## Data shown
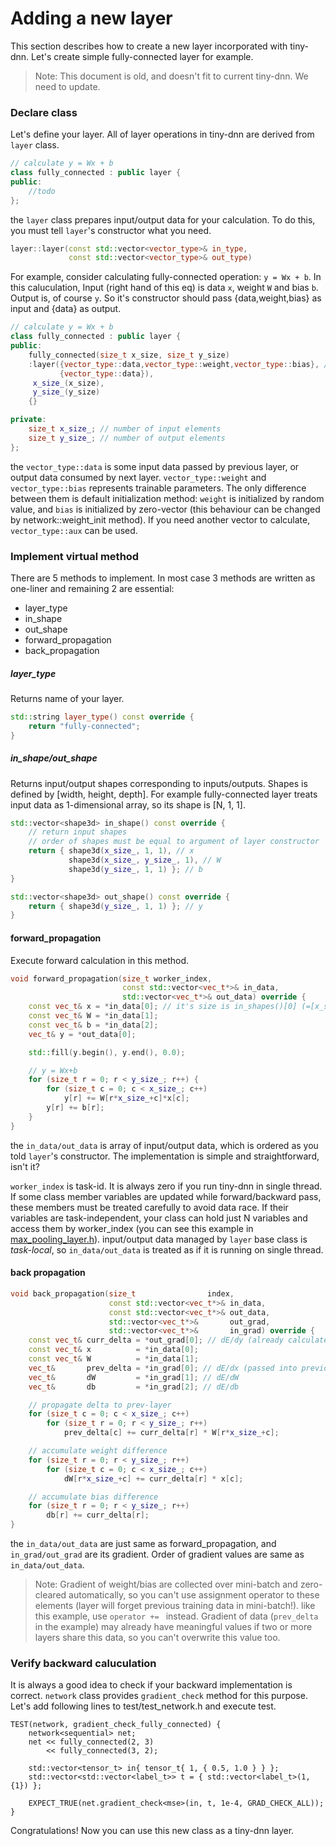 # Adding a new layer
This section describes how to create a new layer incorporated with tiny-dnn. Let's create simple fully-connected layer for example.

> Note: This document is old, and doesn't fit to current tiny-dnn. We need to update.

### Declare class
Let's define your layer. All of layer operations in tiny-dnn are derived from ```layer``` class.

```cpp
// calculate y = Wx + b 
class fully_connected : public layer {
public:
    //todo 
};

```

the ```layer``` class prepares input/output data for  your calculation. To do this, you must tell ```layer```'s constructor what you need.

```cpp
layer::layer(const std::vector<vector_type>& in_type,
             const std::vector<vector_type>& out_type)
```

For example, consider calculating fully-connected operation:  ```y = Wx + b```. In this caluculation, Input (right hand of this eq) is data ```x```, weight ```W``` and bias ```b```. Output  is, of course ```y```. So it's constructor should pass {data,weight,bias} as input and {data} as output.

```cpp
// calculate y = Wx + b
class fully_connected : public layer {
public:
    fully_connected(size_t x_size, size_t y_size)
    :layer({vector_type::data,vector_type::weight,vector_type::bias}, // x, W and b
           {vector_type::data}),
     x_size_(x_size),
     y_size_(y_size)
    {}

private:
    size_t x_size_; // number of input elements
    size_t y_size_; // number of output elements
};

```

the ```vector_type::data``` is some input data passed by previous layer, or output data consumed by next layer. ```vector_type::weight``` and ```vector_type::bias``` represents trainable parameters. The only difference between them is default initialization method: ```weight``` is initialized by random value, and ```bias``` is initialized by zero-vector (this behaviour can be changed by network::weight_init method). If you need another vector to calculate, ```vector_type::aux``` can be used.

### Implement virtual method
There are 5 methods to implement. In most case 3 methods are written as one-liner and remaining 2 are essential:

- layer_type
- in_shape
- out_shape
- forward_propagation
- back_propagation

##### layer_type
Returns name of your layer.

```cpp
std::string layer_type() const override {
    return "fully-connected";
}
```

##### in_shape/out_shape
Returns input/output shapes corresponding to inputs/outputs. Shapes is defined by [width, height, depth]. For example fully-connected layer treats input data as 1-dimensional array, so its shape is [N, 1, 1].

```cpp
std::vector<shape3d> in_shape() const override {
    // return input shapes
    // order of shapes must be equal to argument of layer constructor
    return { shape3d(x_size_, 1, 1), // x
             shape3d(x_size_, y_size_, 1), // W
             shape3d(y_size_, 1, 1) }; // b
}

std::vector<shape3d> out_shape() const override {
    return { shape3d(y_size_, 1, 1) }; // y
}
```

#### forward_propagation
Execute forward calculation in this method.

```cpp
void forward_propagation(size_t worker_index,
                         const std::vector<vec_t*>& in_data,
                         std::vector<vec_t*>& out_data) override {
    const vec_t& x = *in_data[0]; // it's size is in_shapes()[0] (=[x_size_,1,1])
    const vec_t& W = *in_data[1];
    const vec_t& b = *in_data[2];
    vec_t& y = *out_data[0];

    std::fill(y.begin(), y.end(), 0.0);

    // y = Wx+b
    for (size_t r = 0; r < y_size_; r++) {
        for (size_t c = 0; c < x_size_; c++)
            y[r] += W[r*x_size_+c]*x[c];
        y[r] += b[r];
    }
}
```

the ```in_data/out_data``` is array of input/output data, which is ordered as you told ```layer```'s constructor. The implementation is simple and straightforward, isn't it?

```worker_index``` is task-id. It is always zero if you run tiny-dnn in single thread. If some class member variables are updated while forward/backward pass, these members must be treated carefully to avoid data race. If their variables are task-independent, your class can hold just N variables and access them by worker_index (you can see this example in [max_pooling_layer.h](../tiny_cnn/layers/max_pooling_layer.h)).
input/output data managed by ```layer``` base class is *task-local*, so ```in_data/out_data``` is treated as if it is running on single thread.

#### back propagation

```cpp
void back_propagation(size_t                index,
                      const std::vector<vec_t*>& in_data,
                      const std::vector<vec_t*>& out_data,
                      std::vector<vec_t*>&       out_grad,
                      std::vector<vec_t*>&       in_grad) override {
    const vec_t& curr_delta = *out_grad[0]; // dE/dy (already calculated in next layer)
    const vec_t& x          = *in_data[0];
    const vec_t& W          = *in_data[1];
    vec_t&       prev_delta = *in_grad[0]; // dE/dx (passed into previous layer)
    vec_t&       dW         = *in_grad[1]; // dE/dW
    vec_t&       db         = *in_grad[2]; // dE/db

    // propagate delta to prev-layer
    for (size_t c = 0; c < x_size_; c++)
        for (size_t r = 0; r < y_size_; r++)
            prev_delta[c] += curr_delta[r] * W[r*x_size_+c];

    // accumulate weight difference
    for (size_t r = 0; r < y_size_; r++)
        for (size_t c = 0; c < x_size_; c++)
            dW[r*x_size_+c] += curr_delta[r] * x[c];

    // accumulate bias difference
    for (size_t r = 0; r < y_size_; r++)
        db[r] += curr_delta[r];
}
```

the ```in_data/out_data``` are just same as forward_propagation, and ```in_grad/out_grad``` are its gradient. Order of gradient values are same as ```in_data/out_data```.

> Note: Gradient of weight/bias are collected over mini-batch and zero-cleared automatically, so you can't use assignment operator to these elements (layer will forget previous training data in mini-batch!). like this example, use ```operator += ``` instead. Gradient of data (```prev_delta``` in the example) may already have meaningful values if two or more layers share this data, so you can't overwrite this value too.

### Verify backward caluculation
It is always a good idea to check if your backward implementation is correct. ```network``` class provides ```gradient_check``` method for this purpose.
Let's add following lines to test/test_network.h and execute test.
```
TEST(network, gradient_check_fully_connected) {
    network<sequential> net;
    net << fully_connected(2, 3)
        << fully_connected(3, 2);

    std::vector<tensor_t> in{ tensor_t{ 1, { 0.5, 1.0 } } };
    std::vector<std::vector<label_t>> t = { std::vector<label_t>(1, {1}) };

    EXPECT_TRUE(net.gradient_check<mse>(in, t, 1e-4, GRAD_CHECK_ALL));
}
```

Congratulations! Now you can use this new class as a tiny-dnn layer.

## What is required
Nothing but the lines from the start of the records through the line holding "### Declare class" should be printed, exactly as written and with the pictures left out.

## Solved problem
 # Adding a new layer
This section describes how to create a new layer incorporated with tiny-dnn. Let's create simple fully-connected layer for example.

> Note: This document is old, and doesn't fit to current tiny-dnn. We need to update.

### Declare class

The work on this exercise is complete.